TRY IT
Copy the records below exactly, leaving out every picture.

Collected data
* * * * * * * * *
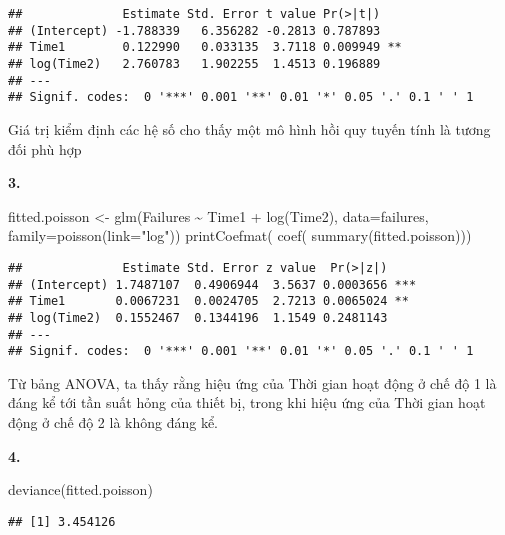 \documentclass[
]{article}
\newenvironment{Shaded}{\begin{snugshade}}{\end{snugshade}}
\newcommand{\AttributeTok}[1]{\textcolor[rgb]{0.77,0.63,0.00}{#1}}
\newcommand{\FunctionTok}[1]{\textcolor[rgb]{0.00,0.00,0.00}{#1}}
\newcommand{\NormalTok}[1]{#1}
\newcommand{\OtherTok}[1]{\textcolor[rgb]{0.56,0.35,0.01}{#1}}
\newcommand{\SpecialCharTok}[1]{\textcolor[rgb]{0.00,0.00,0.00}{#1}}
\newcommand{\StringTok}[1]{\textcolor[rgb]{0.31,0.60,0.02}{#1}}
\begin{document}
\begin{verbatim}
##              Estimate Std. Error t value Pr(>|t|)   
## (Intercept) -1.788339   6.356282 -0.2813 0.787893   
## Time1        0.122990   0.033135  3.7118 0.009949 **
## log(Time2)   2.760783   1.902255  1.4513 0.196889   
## ---
## Signif. codes:  0 '***' 0.001 '**' 0.01 '*' 0.05 '.' 0.1 ' ' 1
\end{verbatim}

Giá trị kiểm định các hệ số cho thấy một mô hình hồi quy tuyến tính là
tương đối phù hợp

\textbf{3.}

\begin{Shaded}
\begin{Highlighting}[]
\NormalTok{fitted.poisson }\OtherTok{\textless{}{-}} \FunctionTok{glm}\NormalTok{(Failures }\SpecialCharTok{\textasciitilde{}}\NormalTok{ Time1 }\SpecialCharTok{+} \FunctionTok{log}\NormalTok{(Time2), }\AttributeTok{data=}\NormalTok{failures, }\AttributeTok{family=}\FunctionTok{poisson}\NormalTok{(}\AttributeTok{link=}\StringTok{"log"}\NormalTok{))}
\FunctionTok{printCoefmat}\NormalTok{( }\FunctionTok{coef}\NormalTok{( }\FunctionTok{summary}\NormalTok{(fitted.poisson)))}
\end{Highlighting}
\end{Shaded}

\begin{verbatim}
##              Estimate Std. Error z value  Pr(>|z|)    
## (Intercept) 1.7487107  0.4906944  3.5637 0.0003656 ***
## Time1       0.0067231  0.0024705  2.7213 0.0065024 ** 
## log(Time2)  0.1552467  0.1344196  1.1549 0.2481143    
## ---
## Signif. codes:  0 '***' 0.001 '**' 0.01 '*' 0.05 '.' 0.1 ' ' 1
\end{verbatim}

Từ bảng ANOVA, ta thấy rằng hiệu ứng của Thời gian hoạt động ở chế độ 1
là đáng kể tới tần suất hỏng của thiết bị, trong khi hiệu ứng của Thời
gian hoạt động ở chế độ 2 là không đáng kể.

\textbf{4.}

\begin{Shaded}
\begin{Highlighting}[]
\FunctionTok{deviance}\NormalTok{(fitted.poisson)}
\end{Highlighting}
\end{Shaded}

\begin{verbatim}
## [1] 3.454126
\end{verbatim}
\end{document}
* * * * * * * * *
WRITTEN REPLY
 \documentclass[
]{article}
\newenvironment{Shaded}{\begin{snugshade}}{\end{snugshade}}
\newcommand{\AttributeTok}[1]{\textcolor[rgb]{0.77,0.63,0.00}{#1}}
\newcommand{\FunctionTok}[1]{\textcolor[rgb]{0.00,0.00,0.00}{#1}}
\newcommand{\NormalTok}[1]{#1}
\newcommand{\OtherTok}[1]{\textcolor[rgb]{0.56,0.35,0.01}{#1}}
\newcommand{\SpecialCharTok}[1]{\textcolor[rgb]{0.00,0.00,0.00}{#1}}
\newcommand{\StringTok}[1]{\textcolor[rgb]{0.31,0.60,0.02}{#1}}
\begin{document}
\begin{verbatim}
##              Estimate Std. Error t value Pr(>|t|)   
## (Intercept) -1.788339   6.356282 -0.2813 0.787893   
## Time1        0.122990   0.033135  3.7118 0.009949 **
## log(Time2)   2.760783   1.902255  1.4513 0.196889   
## ---
## Signif. codes:  0 '***' 0.001 '**' 0.01 '*' 0.05 '.' 0.1 ' ' 1
\end{verbatim}

Giá trị kiểm định các hệ số cho thấy một mô hình hồi quy tuyến tính là
tương đối phù hợp

\textbf{3.}

\begin{Shaded}
\begin{Highlighting}[]
\NormalTok{fitted.poisson }\OtherTok{\textless{}{-}} \FunctionTok{glm}\NormalTok{(Failures }\SpecialCharTok{\textasciitilde{}}\NormalTok{ Time1 }\SpecialCharTok{+} \FunctionTok{log}\NormalTok{(Time2), }\AttributeTok{data=}\NormalTok{failures, }\AttributeTok{family=}\FunctionTok{poisson}\NormalTok{(}\AttributeTok{link=}\StringTok{"log"}\NormalTok{))}
\FunctionTok{printCoefmat}\NormalTok{( }\FunctionTok{coef}\NormalTok{( }\FunctionTok{summary}\NormalTok{(fitted.poisson)))}
\end{Highlighting}
\end{Shaded}

\begin{verbatim}
##              Estimate Std. Error z value  Pr(>|z|)    
## (Intercept) 1.7487107  0.4906944  3.5637 0.0003656 ***
## Time1       0.0067231  0.0024705  2.7213 0.0065024 ** 
## log(Time2)  0.1552467  0.1344196  1.1549 0.2481143    
## ---
## Signif. codes:  0 '***' 0.001 '**' 0.01 '*' 0.05 '.' 0.1 ' ' 1
\end{verbatim}

Từ bảng ANOVA, ta thấy rằng hiệu ứng của Thời gian hoạt động ở chế độ 1
là đáng kể tới tần suất hỏng của thiết bị, trong khi hiệu ứng của Thời
gian hoạt động ở chế độ 2 là không đáng kể.

\textbf{4.}

\begin{Shaded}
\begin{Highlighting}[]
\FunctionTok{deviance}\NormalTok{(fitted.poisson)}
\end{Highlighting}
\end{Shaded}

\begin{verbatim}
## [1] 3.454126
\end{verbatim}
\end{document}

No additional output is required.